Изменить размер шрифта - +
Он уже не знал, стал ли миллионером, или в кармане у него, как всегда, пусто. К тому же Элиана…

…Образ Элианы возник в минуту пробуждения. Ничего еще не кончено. Более того, осталось самое тяжкое.

Он быстро оделся, наскоро проглотил завтрак. Марта вошла в столовую.

— Месье сказал мне о вашем друге. Не могу опомниться.

Во что она вмешивается, эта старая кляча? Смерть Эрве — его личное дело, его одного. Охотница поговорить, она продолжала:

— Ваша школа, конечно, будет присутствовать на похоронах.

Она права. Предстоит еще эта ужасная церемония. Придется предстать перед родственниками.

— Я приготовлю вам темно-синий костюм, — добавила Марта. — В подобных случаях принято одеваться соответственно. И потом надо бы купить черный галстук.

— Я об этом подумаю, — рявкнул Люсьен. — А пока у меня другие дела.

Тридцать минут спустя он катил по дороге в Сюсе, накрепко привязав саквояж к багажнику. Убедить Элиану! Чего бы это ни стоило.

По дороге в школу Люсьен то и дело совершенствовал задуманное. Саквояж, конечно, оставался слабым местом. Элиана не смогла бы об этом умолчать. Следовало придумать какую-нибудь небылицу. Будто бы в последний момент, опасаясь попасть в ловушку, гангстеры довольствовались половиною выкупа. А затем у них произошла разборка. Здесь место темное и, очевидно, никогда не прояснится, а потому позволительны любые версии. Один из тех, кто приехал, чтобы вернуть Элиане двадцать пять миллионов, угрожал ей расправой, если она его выдаст. Это факт. Элиана, может, придумает что-нибудь более вразумительное. По мере того как приближался к хибаре, Люсьен терял в себе уверенность. Его охватывал стыд при мысли, что придется открыть Элиане свое истинное лицо. Насколько легко ему было вообразить сцену, настолько теперь он боялся, что не выдержит. Он испытывал робость, чувствовал, что не владеет собой, что он побежден.
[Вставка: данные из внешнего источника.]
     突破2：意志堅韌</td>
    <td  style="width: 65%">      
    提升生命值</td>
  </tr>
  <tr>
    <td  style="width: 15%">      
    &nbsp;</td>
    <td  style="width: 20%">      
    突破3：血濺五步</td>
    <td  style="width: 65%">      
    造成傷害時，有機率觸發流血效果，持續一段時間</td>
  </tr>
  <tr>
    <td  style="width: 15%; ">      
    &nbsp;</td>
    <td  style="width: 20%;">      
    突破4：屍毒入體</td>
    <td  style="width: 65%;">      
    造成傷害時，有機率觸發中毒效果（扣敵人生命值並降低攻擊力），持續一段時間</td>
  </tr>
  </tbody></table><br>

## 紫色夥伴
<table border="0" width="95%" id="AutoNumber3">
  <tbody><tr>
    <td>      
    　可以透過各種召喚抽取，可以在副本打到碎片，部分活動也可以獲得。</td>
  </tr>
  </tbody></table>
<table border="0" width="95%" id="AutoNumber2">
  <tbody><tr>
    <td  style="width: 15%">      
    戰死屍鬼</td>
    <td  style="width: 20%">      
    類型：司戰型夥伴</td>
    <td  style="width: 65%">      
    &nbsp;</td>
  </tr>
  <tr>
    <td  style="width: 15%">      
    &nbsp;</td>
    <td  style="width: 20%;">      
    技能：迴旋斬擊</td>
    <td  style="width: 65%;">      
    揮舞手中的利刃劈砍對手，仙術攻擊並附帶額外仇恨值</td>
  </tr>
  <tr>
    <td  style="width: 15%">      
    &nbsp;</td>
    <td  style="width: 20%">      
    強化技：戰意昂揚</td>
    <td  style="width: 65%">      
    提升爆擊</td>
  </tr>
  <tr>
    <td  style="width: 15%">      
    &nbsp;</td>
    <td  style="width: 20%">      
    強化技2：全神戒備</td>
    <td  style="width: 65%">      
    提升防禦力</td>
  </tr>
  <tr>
Как дать ей понять и при этом не выглядеть неким поганым юнцом-соглядатаем, что он так долго держал ее потому, что… Какие слова найти, чтобы признаться в вещах довольно неясных, но вызвавших в нем такие эмоции?

Допустим, он скажет ей: «Я предпочел знать, что вы здесь, рядом… Без конца рассказывал себе сказки, чтобы не отпускать вас на волю. Убеждал себя, что вынужден удерживать вас в плену, затем — что следует откровенно признаться насчет похищения и, наконец, что мне пришлось затребовать выкуп из-за катастрофы с Эрве… Однако, быть может, все это было неправдой. Быть может, Эрве был всего лишь предлогом. Не знаю. Прочтите внимательно это письмо: не только то, что написано, но и то, что между строками… Вы с вашим опытом, которого мне так не хватает, может, сумеете мне объяснить…».

Он поехал медленнее. Спрыгнул с мотоцикла в сотне метров от хибары. С каждым шагом ноги повиновались все хуже. Он прислонил машину к стене, развязал ремни, стягивавшие саквояж, и наконец решился войти. Оставил дверь кухни распахнутой: предосторожности теперь ни к чему. Со стороны комнаты — полная тишина. Если бы Элиана узнала его голос, она, без сомнения, не двинулась бы с места, чтобы предоставить ему возможность запутаться в идиотских оправданиях, чтобы затем вернее доказать его вину. Небось обезумеет от злости. Он вынул письмо из бумажника, опять прислушался. А если она заболела? Ведь его не было почти трое суток. В прошлый раз у нее была мигрень. В тревоге он приблизился к двери комнаты.

— Мадемуазель!

Повторил громче:

— Мадемуазель!

Смешно называть ее мадемуазель, когда между ними установились такие близкие отношения.

— Элиана!

Наверное, внимательно слушает за дверью.

— Элиана! Это я… Люсьен Шайу… Я вам все объясню… Только сначала прочитайте записку.